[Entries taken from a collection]
_ _ _

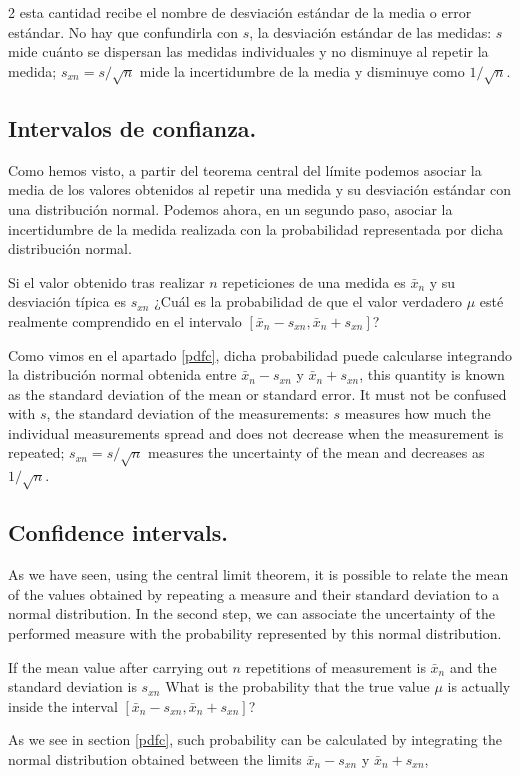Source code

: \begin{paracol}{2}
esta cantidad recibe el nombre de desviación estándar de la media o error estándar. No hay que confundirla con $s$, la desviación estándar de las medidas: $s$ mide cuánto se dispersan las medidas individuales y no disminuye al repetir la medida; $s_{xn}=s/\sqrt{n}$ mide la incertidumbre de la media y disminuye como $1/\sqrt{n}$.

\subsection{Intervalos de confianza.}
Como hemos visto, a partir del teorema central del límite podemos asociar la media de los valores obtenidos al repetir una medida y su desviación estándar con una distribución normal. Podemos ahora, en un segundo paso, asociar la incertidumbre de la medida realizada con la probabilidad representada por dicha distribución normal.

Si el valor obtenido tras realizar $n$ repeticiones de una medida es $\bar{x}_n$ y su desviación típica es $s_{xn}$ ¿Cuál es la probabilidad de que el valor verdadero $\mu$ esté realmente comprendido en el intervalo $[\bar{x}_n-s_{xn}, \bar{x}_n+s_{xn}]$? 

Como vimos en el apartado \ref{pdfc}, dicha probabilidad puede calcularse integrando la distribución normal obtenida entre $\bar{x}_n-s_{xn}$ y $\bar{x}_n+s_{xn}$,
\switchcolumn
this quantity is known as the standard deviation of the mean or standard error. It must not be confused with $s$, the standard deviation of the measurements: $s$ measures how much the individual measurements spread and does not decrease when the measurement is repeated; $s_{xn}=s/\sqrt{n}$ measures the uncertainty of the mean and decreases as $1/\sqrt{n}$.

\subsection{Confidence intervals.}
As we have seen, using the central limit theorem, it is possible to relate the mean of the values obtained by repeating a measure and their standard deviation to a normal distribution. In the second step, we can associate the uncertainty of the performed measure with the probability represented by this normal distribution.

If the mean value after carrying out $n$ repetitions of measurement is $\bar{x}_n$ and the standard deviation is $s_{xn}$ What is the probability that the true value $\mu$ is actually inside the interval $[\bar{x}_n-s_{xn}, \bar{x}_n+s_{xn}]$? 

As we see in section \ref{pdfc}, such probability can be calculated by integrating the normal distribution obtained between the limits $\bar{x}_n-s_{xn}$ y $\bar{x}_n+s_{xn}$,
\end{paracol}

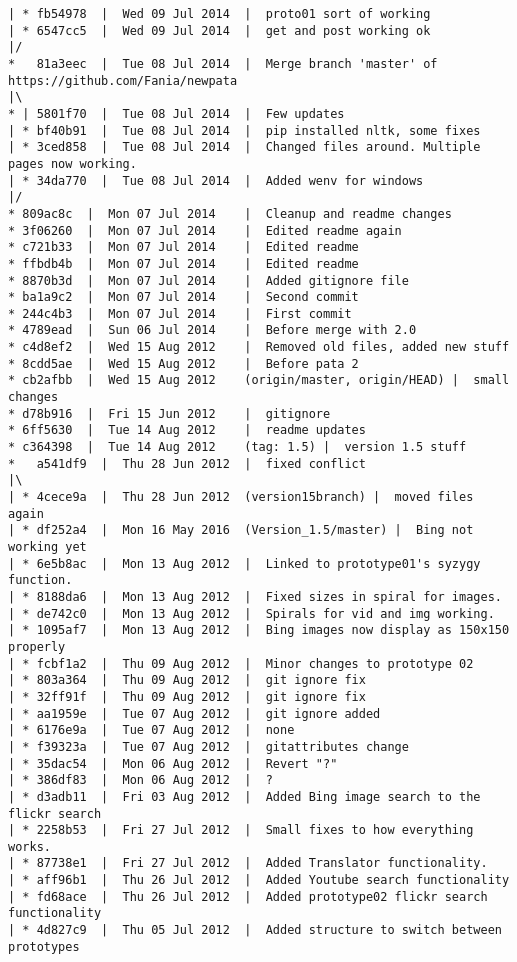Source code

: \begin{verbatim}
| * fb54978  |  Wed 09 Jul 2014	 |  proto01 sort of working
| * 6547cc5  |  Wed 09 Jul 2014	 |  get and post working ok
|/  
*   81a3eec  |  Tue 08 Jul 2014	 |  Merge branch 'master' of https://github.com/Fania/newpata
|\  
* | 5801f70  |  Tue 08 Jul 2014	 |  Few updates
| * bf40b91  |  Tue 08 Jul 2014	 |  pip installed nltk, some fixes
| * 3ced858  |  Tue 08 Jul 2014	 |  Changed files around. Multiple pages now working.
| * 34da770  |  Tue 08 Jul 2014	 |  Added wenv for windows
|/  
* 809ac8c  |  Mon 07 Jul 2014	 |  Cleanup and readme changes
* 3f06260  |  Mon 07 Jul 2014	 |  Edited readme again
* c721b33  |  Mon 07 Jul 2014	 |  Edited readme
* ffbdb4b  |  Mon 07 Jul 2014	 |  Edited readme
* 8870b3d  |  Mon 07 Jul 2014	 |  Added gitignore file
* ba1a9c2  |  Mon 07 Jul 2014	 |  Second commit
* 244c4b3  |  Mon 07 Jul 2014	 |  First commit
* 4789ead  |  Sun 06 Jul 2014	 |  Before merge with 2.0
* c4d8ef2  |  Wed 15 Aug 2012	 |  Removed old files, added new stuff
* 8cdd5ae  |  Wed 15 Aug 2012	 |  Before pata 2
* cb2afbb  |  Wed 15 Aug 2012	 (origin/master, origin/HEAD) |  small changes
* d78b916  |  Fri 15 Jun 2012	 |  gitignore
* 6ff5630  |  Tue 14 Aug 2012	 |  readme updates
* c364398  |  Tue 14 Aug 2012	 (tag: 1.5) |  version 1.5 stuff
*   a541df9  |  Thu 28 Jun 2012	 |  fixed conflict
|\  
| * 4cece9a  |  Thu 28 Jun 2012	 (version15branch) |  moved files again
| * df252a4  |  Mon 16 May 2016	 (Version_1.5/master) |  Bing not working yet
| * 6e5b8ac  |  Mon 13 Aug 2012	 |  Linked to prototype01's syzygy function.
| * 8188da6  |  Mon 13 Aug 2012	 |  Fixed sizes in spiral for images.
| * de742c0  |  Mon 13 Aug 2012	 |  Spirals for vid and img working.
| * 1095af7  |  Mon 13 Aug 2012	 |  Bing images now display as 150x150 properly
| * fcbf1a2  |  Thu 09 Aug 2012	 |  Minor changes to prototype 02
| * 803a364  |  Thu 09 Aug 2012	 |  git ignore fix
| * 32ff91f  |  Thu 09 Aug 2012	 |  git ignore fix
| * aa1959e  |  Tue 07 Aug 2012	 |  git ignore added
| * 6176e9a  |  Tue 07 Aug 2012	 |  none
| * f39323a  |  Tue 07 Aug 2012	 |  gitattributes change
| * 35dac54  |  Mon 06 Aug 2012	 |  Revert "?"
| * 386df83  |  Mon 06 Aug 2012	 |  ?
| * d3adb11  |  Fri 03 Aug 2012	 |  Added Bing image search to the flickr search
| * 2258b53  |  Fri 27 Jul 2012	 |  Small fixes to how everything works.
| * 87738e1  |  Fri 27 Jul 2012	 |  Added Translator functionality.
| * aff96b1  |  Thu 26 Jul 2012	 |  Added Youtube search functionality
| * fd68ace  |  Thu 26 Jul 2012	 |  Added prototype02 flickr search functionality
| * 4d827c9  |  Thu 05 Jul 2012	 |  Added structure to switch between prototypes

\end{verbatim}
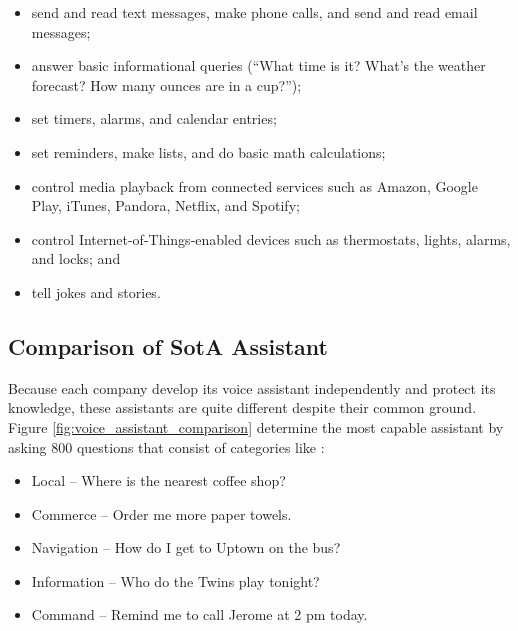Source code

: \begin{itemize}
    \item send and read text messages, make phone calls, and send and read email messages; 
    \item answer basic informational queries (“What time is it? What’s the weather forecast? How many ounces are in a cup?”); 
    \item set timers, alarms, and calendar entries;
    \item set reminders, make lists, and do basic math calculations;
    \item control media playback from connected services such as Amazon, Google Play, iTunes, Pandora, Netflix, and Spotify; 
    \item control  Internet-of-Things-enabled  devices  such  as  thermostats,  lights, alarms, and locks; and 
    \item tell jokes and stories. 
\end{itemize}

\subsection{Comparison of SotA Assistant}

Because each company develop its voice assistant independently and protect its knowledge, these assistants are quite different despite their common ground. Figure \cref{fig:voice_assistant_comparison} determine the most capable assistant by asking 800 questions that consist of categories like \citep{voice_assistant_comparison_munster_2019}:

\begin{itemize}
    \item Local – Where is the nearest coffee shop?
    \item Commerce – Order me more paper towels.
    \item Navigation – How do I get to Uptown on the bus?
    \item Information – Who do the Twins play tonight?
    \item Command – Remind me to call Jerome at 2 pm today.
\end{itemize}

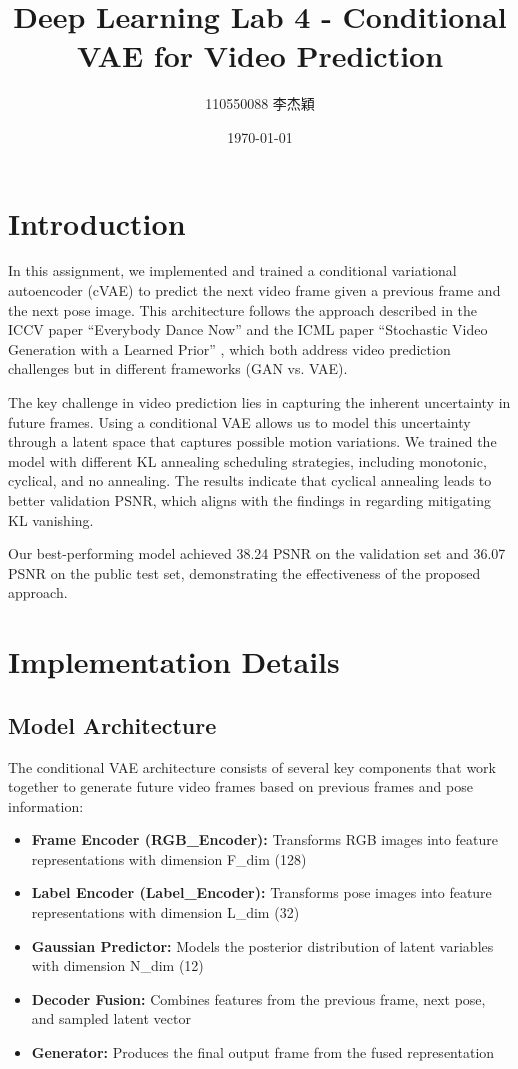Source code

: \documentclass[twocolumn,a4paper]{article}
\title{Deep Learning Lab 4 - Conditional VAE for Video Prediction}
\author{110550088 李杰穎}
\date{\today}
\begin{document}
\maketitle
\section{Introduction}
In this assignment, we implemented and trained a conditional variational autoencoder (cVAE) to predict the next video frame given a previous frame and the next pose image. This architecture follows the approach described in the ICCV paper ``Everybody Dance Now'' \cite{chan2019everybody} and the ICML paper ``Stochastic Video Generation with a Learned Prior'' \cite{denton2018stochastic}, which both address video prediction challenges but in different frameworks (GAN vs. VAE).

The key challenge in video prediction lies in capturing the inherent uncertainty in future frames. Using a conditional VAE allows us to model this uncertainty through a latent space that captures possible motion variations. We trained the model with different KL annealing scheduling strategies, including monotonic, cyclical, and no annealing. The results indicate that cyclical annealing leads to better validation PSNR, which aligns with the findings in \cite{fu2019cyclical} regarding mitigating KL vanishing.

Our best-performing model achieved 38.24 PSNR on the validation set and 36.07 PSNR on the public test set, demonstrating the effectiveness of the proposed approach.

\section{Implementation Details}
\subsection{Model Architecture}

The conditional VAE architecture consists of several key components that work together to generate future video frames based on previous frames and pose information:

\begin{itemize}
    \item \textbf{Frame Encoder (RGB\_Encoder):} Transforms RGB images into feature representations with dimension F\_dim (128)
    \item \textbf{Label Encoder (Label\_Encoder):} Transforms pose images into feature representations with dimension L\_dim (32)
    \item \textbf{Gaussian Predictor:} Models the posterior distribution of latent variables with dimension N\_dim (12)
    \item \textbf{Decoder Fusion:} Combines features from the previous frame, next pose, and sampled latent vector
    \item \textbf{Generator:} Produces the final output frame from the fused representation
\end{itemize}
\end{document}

_ _ _

§ Task item
Search the entries above for the string "measurement", and report each line where it occurs.

§ Written solution
this quantity is known as the standard deviation of the mean or standard error. It must not be confused with $s$, the standard deviation of the measurements: $s$ measures how much the individual measurements spread and does not decrease when the measurement is repeated; $s_{xn}=s/\sqrt{n}$ measures the uncertainty of the mean and decreases as $1/\sqrt{n}$.
If the mean value after carrying out $n$ repetitions of measurement is $\bar{x}_n$ and the standard deviation is $s_{xn}$ What is the probability that the true value $\mu$ is actually inside the interval $[\bar{x}_n-s_{xn}, \bar{x}_n+s_{xn}]$? 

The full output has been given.